_Records for processing_
........

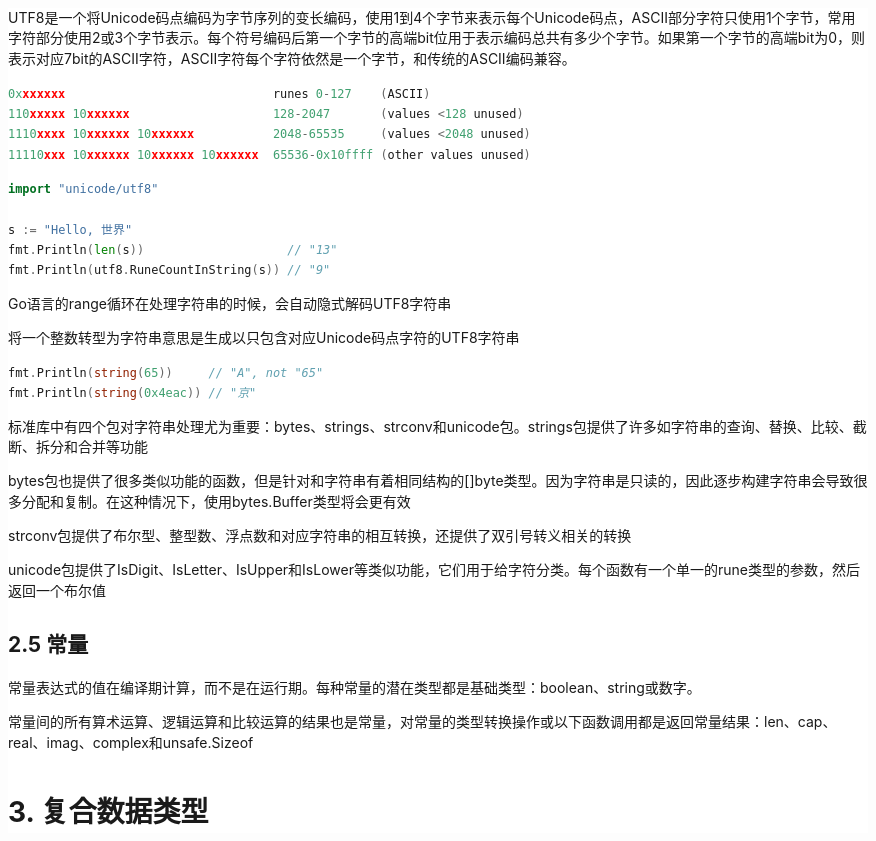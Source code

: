 
UTF8是一个将Unicode码点编码为字节序列的变长编码，使用1到4个字节来表示每个Unicode码点，ASCII部分字符只使用1个字节，常用字符部分使用2或3个字节表示。每个符号编码后第一个字节的高端bit位用于表示编码总共有多少个字节。如果第一个字节的高端bit为0，则表示对应7bit的ASCII字符，ASCII字符每个字符依然是一个字节，和传统的ASCII编码兼容。

```go
0xxxxxxx                             runes 0-127    (ASCII)
110xxxxx 10xxxxxx                    128-2047       (values <128 unused)
1110xxxx 10xxxxxx 10xxxxxx           2048-65535     (values <2048 unused)
11110xxx 10xxxxxx 10xxxxxx 10xxxxxx  65536-0x10ffff (other values unused)
```



```go
import "unicode/utf8"

s := "Hello, 世界"
fmt.Println(len(s))                    // "13"
fmt.Println(utf8.RuneCountInString(s)) // "9"
```

Go语言的range循环在处理字符串的时候，会自动隐式解码UTF8字符串



将一个整数转型为字符串意思是生成以只包含对应Unicode码点字符的UTF8字符串

```go
fmt.Println(string(65))     // "A", not "65"
fmt.Println(string(0x4eac)) // "京"
```





标准库中有四个包对字符串处理尤为重要：bytes、strings、strconv和unicode包。strings包提供了许多如字符串的查询、替换、比较、截断、拆分和合并等功能



bytes包也提供了很多类似功能的函数，但是针对和字符串有着相同结构的[]byte类型。因为字符串是只读的，因此逐步构建字符串会导致很多分配和复制。在这种情况下，使用bytes.Buffer类型将会更有效



strconv包提供了布尔型、整型数、浮点数和对应字符串的相互转换，还提供了双引号转义相关的转换



unicode包提供了IsDigit、IsLetter、IsUpper和IsLower等类似功能，它们用于给字符分类。每个函数有一个单一的rune类型的参数，然后返回一个布尔值



## 2.5 常量

常量表达式的值在编译期计算，而不是在运行期。每种常量的潜在类型都是基础类型：boolean、string或数字。



常量间的所有算术运算、逻辑运算和比较运算的结果也是常量，对常量的类型转换操作或以下函数调用都是返回常量结果：len、cap、real、imag、complex和unsafe.Sizeof





# 3. 复合数据类型
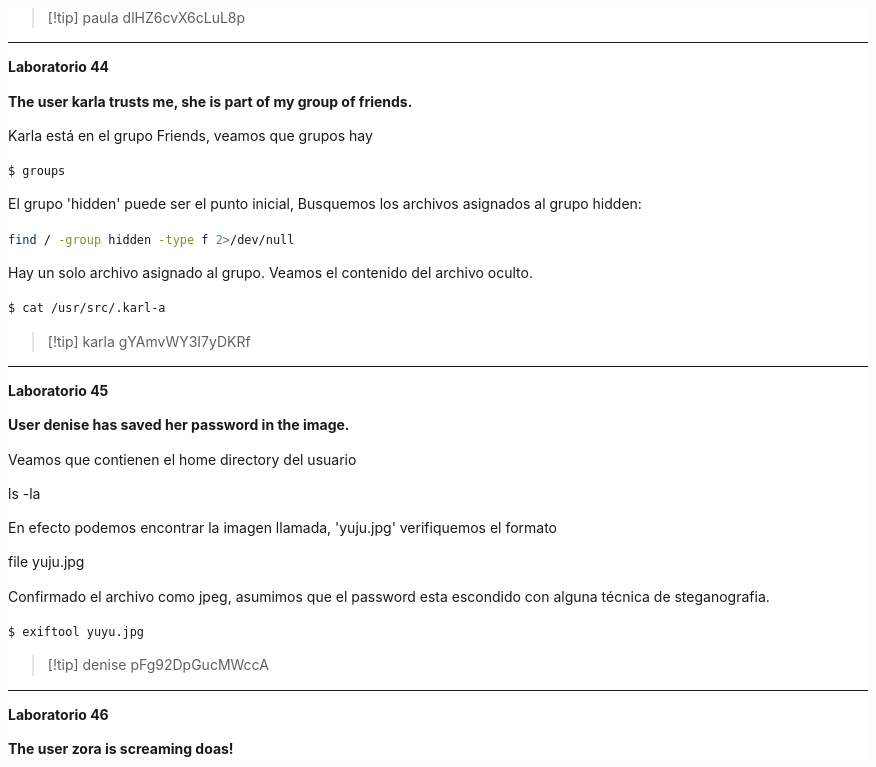 >[!tip] paula
>dlHZ6cvX6cLuL8p


-----


**Laboratorio 44**

**The user karla trusts me, she is part of my group of friends.**

Karla está en el grupo Friends, veamos que grupos hay

```sh
$ groups
```

El grupo 'hidden' puede ser el punto inicial, Busquemos los archivos asignados al grupo hidden:

```sh
find / -group hidden -type f 2>/dev/null
```

Hay un solo archivo asignado al grupo. Veamos el contenido del archivo oculto.

```sh
$ cat /usr/src/.karl-a
```

>[!tip] karla
>gYAmvWY3I7yDKRf


-----


**Laboratorio 45**

**User denise has saved her password in the image.**

Veamos que contienen el home directory del usuario

ls -la

En efecto podemos encontrar la imagen llamada, 'yuju.jpg' verifiquemos el formato

file yuju.jpg

Confirmado el archivo como jpeg, asumimos que el password esta escondido con alguna técnica de steganografia.

```sh
$ exiftool yuyu.jpg
```

>[!tip] denise
>pFg92DpGucMWccA



----

**Laboratorio 46**

**The user zora is screaming doas!**
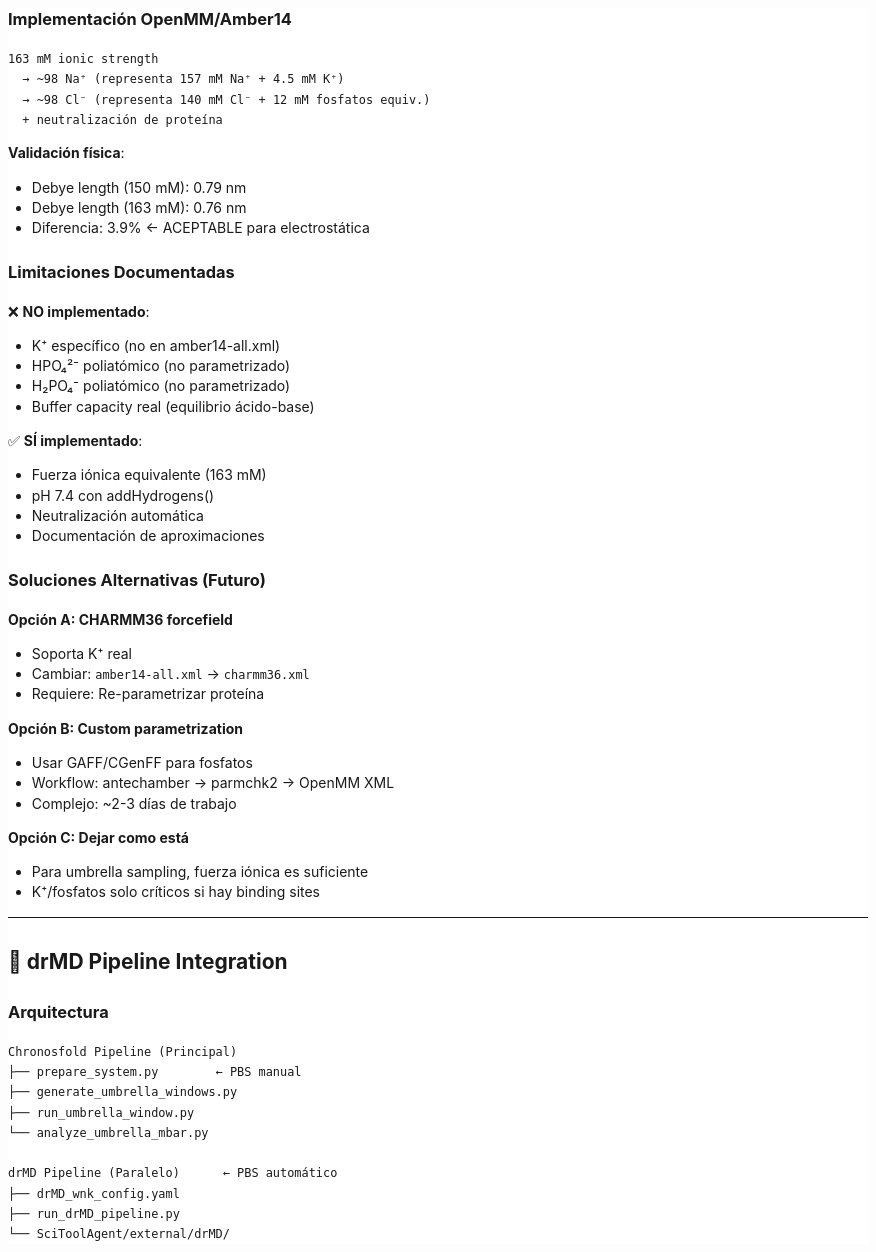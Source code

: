 ### Implementación OpenMM/Amber14
```
163 mM ionic strength
  → ~98 Na⁺ (representa 157 mM Na⁺ + 4.5 mM K⁺)
  → ~98 Cl⁻ (representa 140 mM Cl⁻ + 12 mM fosfatos equiv.)
  + neutralización de proteína
```

**Validación física**:
- Debye length (150 mM): 0.79 nm
- Debye length (163 mM): 0.76 nm
- Diferencia: 3.9% ← ACEPTABLE para electrostática

### Limitaciones Documentadas

❌ **NO implementado**:
- K⁺ específico (no en amber14-all.xml)
- HPO₄²⁻ poliatómico (no parametrizado)
- H₂PO₄⁻ poliatómico (no parametrizado)
- Buffer capacity real (equilibrio ácido-base)

✅ **SÍ implementado**:
- Fuerza iónica equivalente (163 mM)
- pH 7.4 con addHydrogens()
- Neutralización automática
- Documentación de aproximaciones

### Soluciones Alternativas (Futuro)

**Opción A: CHARMM36 forcefield**
- Soporta K⁺ real
- Cambiar: `amber14-all.xml` → `charmm36.xml`
- Requiere: Re-parametrizar proteína

**Opción B: Custom parametrization**
- Usar GAFF/CGenFF para fosfatos
- Workflow: antechamber → parmchk2 → OpenMM XML
- Complejo: ~2-3 días de trabajo

**Opción C: Dejar como está**
- Para umbrella sampling, fuerza iónica es suficiente
- K⁺/fosfatos solo críticos si hay binding sites

---

## 🔀 drMD Pipeline Integration

### Arquitectura

```
Chronosfold Pipeline (Principal)
├── prepare_system.py        ← PBS manual
├── generate_umbrella_windows.py
├── run_umbrella_window.py
└── analyze_umbrella_mbar.py

drMD Pipeline (Paralelo)      ← PBS automático
├── drMD_wnk_config.yaml
├── run_drMD_pipeline.py
└── SciToolAgent/external/drMD/
```
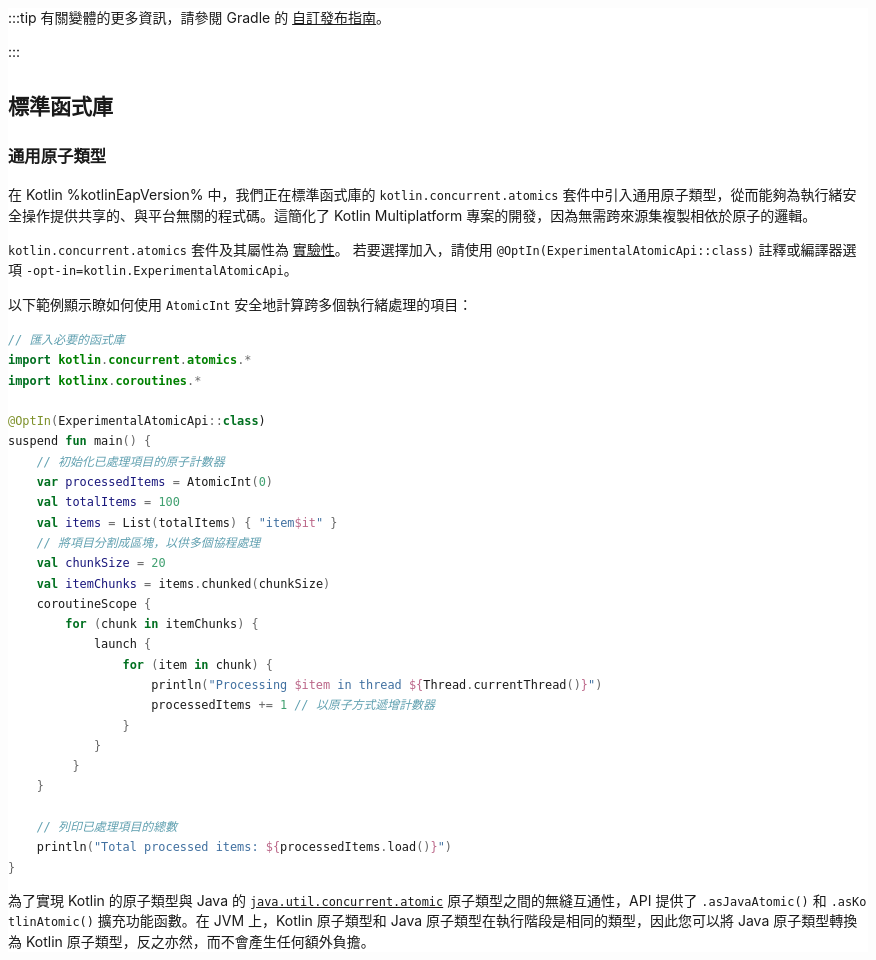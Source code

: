 :::tip
有關變體的更多資訊，請參閱 Gradle 的 [自訂發布指南](https://docs.gradle.org/current/userguide/publishing_customization.html)。

:::

## 標準函式庫

### 通用原子類型

在 Kotlin %kotlinEapVersion% 中，我們正在標準函式庫的 `kotlin.concurrent.atomics`
套件中引入通用原子類型，從而能夠為執行緒安全操作提供共享的、與平台無關的程式碼。這簡化了 Kotlin
Multiplatform 專案的開發，因為無需跨來源集複製相依於原子的邏輯。

`kotlin.concurrent.atomics` 套件及其屬性為 [實驗性](components-stability#stability-levels-explained)。
若要選擇加入，請使用 `@OptIn(ExperimentalAtomicApi::class)` 註釋或編譯器選項 `-opt-in=kotlin.ExperimentalAtomicApi`。

以下範例顯示瞭如何使用 `AtomicInt` 安全地計算跨多個執行緒處理的項目：

```kotlin
// 匯入必要的函式庫
import kotlin.concurrent.atomics.*
import kotlinx.coroutines.*

@OptIn(ExperimentalAtomicApi::class)
suspend fun main() {
    // 初始化已處理項目的原子計數器
    var processedItems = AtomicInt(0)
    val totalItems = 100
    val items = List(totalItems) { "item$it" }
    // 將項目分割成區塊，以供多個協程處理
    val chunkSize = 20
    val itemChunks = items.chunked(chunkSize)
    coroutineScope {
        for (chunk in itemChunks) {
            launch {
                for (item in chunk) {
                    println("Processing $item in thread ${Thread.currentThread()}")
                    processedItems += 1 // 以原子方式遞增計數器
                }
            }
         }
    }

    // 列印已處理項目的總數
    println("Total processed items: ${processedItems.load()}")
}
```

為了實現 Kotlin 的原子類型與 Java 的 [`java.util.concurrent.atomic`](https://docs.oracle.com/javase/8/docs/api/java/util/concurrent/atomic/package-summary.html)
原子類型之間的無縫互通性，API 提供了 `.asJavaAtomic()` 和 `.asKotlinAtomic()` 擴充功能函數。在 JVM 上，Kotlin
原子類型和 Java 原子類型在執行階段是相同的類型，因此您可以將 Java 原子類型轉換為 Kotlin 原子類型，反之亦然，而不會產生任何額外負擔。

........

_Task description_
Each record above needs to be transcribed word for word, with its pictures omitted.

_Task answer_
Source code

: 
UTF8是一个将Unicode码点编码为字节序列的变长编码，使用1到4个字节来表示每个Unicode码点，ASCII部分字符只使用1个字节，常用字符部分使用2或3个字节表示。每个符号编码后第一个字节的高端bit位用于表示编码总共有多少个字节。如果第一个字节的高端bit为0，则表示对应7bit的ASCII字符，ASCII字符每个字符依然是一个字节，和传统的ASCII编码兼容。

```go
0xxxxxxx                             runes 0-127    (ASCII)
110xxxxx 10xxxxxx                    128-2047       (values <128 unused)
1110xxxx 10xxxxxx 10xxxxxx           2048-65535     (values <2048 unused)
11110xxx 10xxxxxx 10xxxxxx 10xxxxxx  65536-0x10ffff (other values unused)
```



```go
import "unicode/utf8"

s := "Hello, 世界"
fmt.Println(len(s))                    // "13"
fmt.Println(utf8.RuneCountInString(s)) // "9"
```

Go语言的range循环在处理字符串的时候，会自动隐式解码UTF8字符串



将一个整数转型为字符串意思是生成以只包含对应Unicode码点字符的UTF8字符串

```go
fmt.Println(string(65))     // "A", not "65"
fmt.Println(string(0x4eac)) // "京"
```





标准库中有四个包对字符串处理尤为重要：bytes、strings、strconv和unicode包。strings包提供了许多如字符串的查询、替换、比较、截断、拆分和合并等功能



bytes包也提供了很多类似功能的函数，但是针对和字符串有着相同结构的[]byte类型。因为字符串是只读的，因此逐步构建字符串会导致很多分配和复制。在这种情况下，使用bytes.Buffer类型将会更有效



strconv包提供了布尔型、整型数、浮点数和对应字符串的相互转换，还提供了双引号转义相关的转换



unicode包提供了IsDigit、IsLetter、IsUpper和IsLower等类似功能，它们用于给字符分类。每个函数有一个单一的rune类型的参数，然后返回一个布尔值



## 2.5 常量

常量表达式的值在编译期计算，而不是在运行期。每种常量的潜在类型都是基础类型：boolean、string或数字。



常量间的所有算术运算、逻辑运算和比较运算的结果也是常量，对常量的类型转换操作或以下函数调用都是返回常量结果：len、cap、real、imag、complex和unsafe.Sizeof





# 3. 复合数据类型
 >[!tip] paula
>dlHZ6cvX6cLuL8p


-----


**Laboratorio 44**

**The user karla trusts me, she is part of my group of friends.**

Karla está en el grupo Friends, veamos que grupos hay

```sh
$ groups
```

El grupo 'hidden' puede ser el punto inicial, Busquemos los archivos asignados al grupo hidden:

```sh
find / -group hidden -type f 2>/dev/null
```

Hay un solo archivo asignado al grupo. Veamos el contenido del archivo oculto.

```sh
$ cat /usr/src/.karl-a
```

>[!tip] karla
>gYAmvWY3I7yDKRf


-----


**Laboratorio 45**

**User denise has saved her password in the image.**

Veamos que contienen el home directory del usuario

ls -la

En efecto podemos encontrar la imagen llamada, 'yuju.jpg' verifiquemos el formato

file yuju.jpg

Confirmado el archivo como jpeg, asumimos que el password esta escondido con alguna técnica de steganografia.

```sh
$ exiftool yuyu.jpg
```

>[!tip] denise
>pFg92DpGucMWccA



----

**Laboratorio 46**

**The user zora is screaming doas!**
Source code

: ### Implementación OpenMM/Amber14
```
163 mM ionic strength
  → ~98 Na⁺ (representa 157 mM Na⁺ + 4.5 mM K⁺)
  → ~98 Cl⁻ (representa 140 mM Cl⁻ + 12 mM fosfatos equiv.)
  + neutralización de proteína
```

**Validación física**:
- Debye length (150 mM): 0.79 nm
- Debye length (163 mM): 0.76 nm
- Diferencia: 3.9% ← ACEPTABLE para electrostática

### Limitaciones Documentadas

❌ **NO implementado**:
- K⁺ específico (no en amber14-all.xml)
- HPO₄²⁻ poliatómico (no parametrizado)
- H₂PO₄⁻ poliatómico (no parametrizado)
- Buffer capacity real (equilibrio ácido-base)

✅ **SÍ implementado**:
- Fuerza iónica equivalente (163 mM)
- pH 7.4 con addHydrogens()
- Neutralización automática
- Documentación de aproximaciones

### Soluciones Alternativas (Futuro)

**Opción A: CHARMM36 forcefield**
- Soporta K⁺ real
- Cambiar: `amber14-all.xml` → `charmm36.xml`
- Requiere: Re-parametrizar proteína

**Opción B: Custom parametrization**
- Usar GAFF/CGenFF para fosfatos
- Workflow: antechamber → parmchk2 → OpenMM XML
- Complejo: ~2-3 días de trabajo

**Opción C: Dejar como está**
- Para umbrella sampling, fuerza iónica es suficiente
- K⁺/fosfatos solo críticos si hay binding sites

---

## 🔀 drMD Pipeline Integration

### Arquitectura

```
Chronosfold Pipeline (Principal)
├── prepare_system.py        ← PBS manual
├── generate_umbrella_windows.py
├── run_umbrella_window.py
└── analyze_umbrella_mbar.py

drMD Pipeline (Paralelo)      ← PBS automático
├── drMD_wnk_config.yaml
├── run_drMD_pipeline.py
└── SciToolAgent/external/drMD/
```
Source code

: :::tip
有關變體的更多資訊，請參閱 Gradle 的 [自訂發布指南](https://docs.gradle.org/current/userguide/publishing_customization.html)。

:::

## 標準函式庫

### 通用原子類型

在 Kotlin %kotlinEapVersion% 中，我們正在標準函式庫的 `kotlin.concurrent.atomics`
套件中引入通用原子類型，從而能夠為執行緒安全操作提供共享的、與平台無關的程式碼。這簡化了 Kotlin
Multiplatform 專案的開發，因為無需跨來源集複製相依於原子的邏輯。

`kotlin.concurrent.atomics` 套件及其屬性為 [實驗性](components-stability#stability-levels-explained)。
若要選擇加入，請使用 `@OptIn(ExperimentalAtomicApi::class)` 註釋或編譯器選項 `-opt-in=kotlin.ExperimentalAtomicApi`。

以下範例顯示瞭如何使用 `AtomicInt` 安全地計算跨多個執行緒處理的項目：

```kotlin
// 匯入必要的函式庫
import kotlin.concurrent.atomics.*
import kotlinx.coroutines.*

@OptIn(ExperimentalAtomicApi::class)
suspend fun main() {
    // 初始化已處理項目的原子計數器
    var processedItems = AtomicInt(0)
    val totalItems = 100
    val items = List(totalItems) { "item$it" }
    // 將項目分割成區塊，以供多個協程處理
    val chunkSize = 20
    val itemChunks = items.chunked(chunkSize)
    coroutineScope {
        for (chunk in itemChunks) {
            launch {
                for (item in chunk) {
                    println("Processing $item in thread ${Thread.currentThread()}")
                    processedItems += 1 // 以原子方式遞增計數器
                }
            }
         }
    }

    // 列印已處理項目的總數
    println("Total processed items: ${processedItems.load()}")
}
```

為了實現 Kotlin 的原子類型與 Java 的 [`java.util.concurrent.atomic`](https://docs.oracle.com/javase/8/docs/api/java/util/concurrent/atomic/package-summary.html)
原子類型之間的無縫互通性，API 提供了 `.asJavaAtomic()` 和 `.asKotlinAtomic()` 擴充功能函數。在 JVM 上，Kotlin
原子類型和 Java 原子類型在執行階段是相同的類型，因此您可以將 Java 原子類型轉換為 Kotlin 原子類型，反之亦然，而不會產生任何額外負擔。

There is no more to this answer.